▶ DATA SHOWN
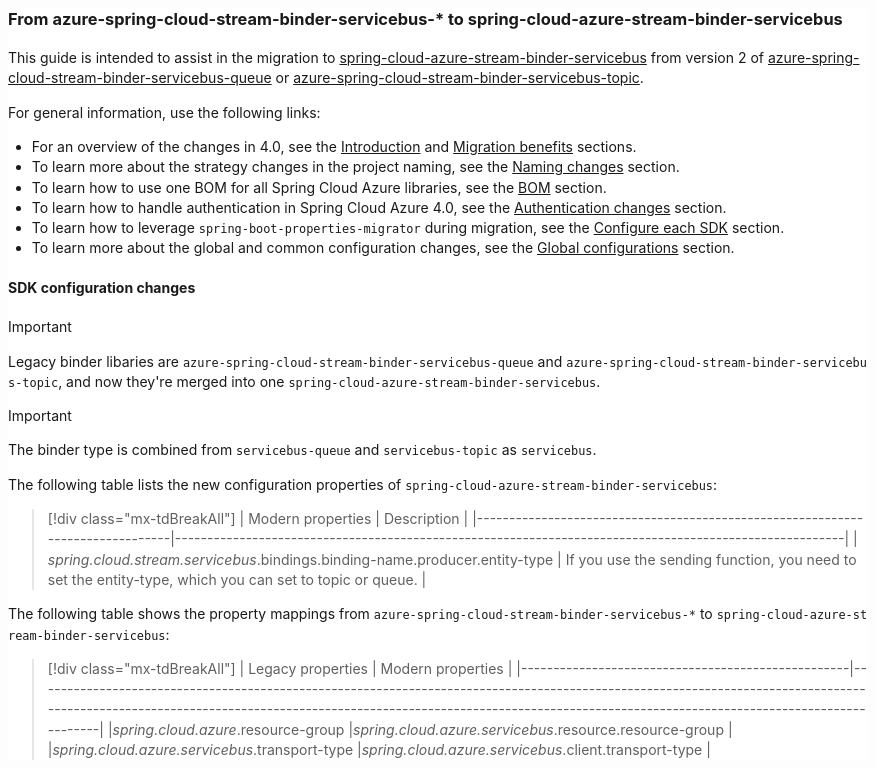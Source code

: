 ### From azure-spring-cloud-stream-binder-servicebus-* to spring-cloud-azure-stream-binder-servicebus

This guide is intended to assist in the migration to [spring-cloud-azure-stream-binder-servicebus](https://search.maven.org/artifact/com.azure.spring/spring-cloud-azure-stream-binder-servicebus) from version 2 of [azure-spring-cloud-stream-binder-servicebus-queue](https://search.maven.org/artifact/com.azure.spring/azure-spring-cloud-stream-binder-servicebus-queue) or [azure-spring-cloud-stream-binder-servicebus-topic](https://search.maven.org/artifact/com.azure.spring/azure-spring-cloud-stream-binder-servicebus-topic).

For general information, use the following links:

* For an overview of the changes in 4.0, see the [Introduction](#introduction) and [Migration benefits](#migration-benefits) sections.
* To learn more about the strategy changes in the project naming, see the [Naming changes](#naming-changes) section.
* To learn how to use one BOM for all Spring Cloud Azure libraries, see the [BOM](#bom) section.
* To learn how to handle authentication in Spring Cloud Azure 4.0, see the [Authentication changes](#authentication-changes) section.
* To learn how to leverage `spring-boot-properties-migrator` during migration, see the [Configure each SDK](#configure-each-sdk) section.
* To learn more about the global and common configuration changes, see the [Global configurations](#global-configurations) section.

#### SDK configuration changes

> [!IMPORTANT]
> Legacy binder libaries are `azure-spring-cloud-stream-binder-servicebus-queue` and `azure-spring-cloud-stream-binder-servicebus-topic`, and now they're merged into one `spring-cloud-azure-stream-binder-servicebus`.

> [!IMPORTANT]
> The binder type is combined from `servicebus-queue` and `servicebus-topic` as `servicebus`.

The following table lists the new configuration properties of `spring-cloud-azure-stream-binder-servicebus`:

> [!div class="mx-tdBreakAll"]
> | Modern properties                                                             | Description                                                                                            |
> |-------------------------------------------------------------------------------|--------------------------------------------------------------------------------------------------------|
> | *spring.cloud.stream.servicebus*.bindings.binding-name.producer.entity-type | If you use the sending function, you need to set the entity-type, which you can set to topic or queue. |

The following table shows the property mappings from `azure-spring-cloud-stream-binder-servicebus-*` to `spring-cloud-azure-stream-binder-servicebus`:

> [!div class="mx-tdBreakAll"]
> | Legacy properties                                 | Modern properties                                                                                                                                                                                                                                                      |
> |---------------------------------------------------|------------------------------------------------------------------------------------------------------------------------------------------------------------------------------------------------------------------------------------------------------------------------|
> |*spring.cloud.azure*.resource-group                                                       |*spring.cloud.azure.servicebus*.resource.resource-group                                                                                                                                                                          |
> |*spring.cloud.azure.servicebus*.transport-type                                            |*spring.cloud.azure.servicebus*.client.transport-type                                                                                                                                                                            |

▶ EXERCISE OBJECTIVE
For the records above, state how many lines contain the word "about". Give only the number.

▶ RESPONSE TO THIS TASK
2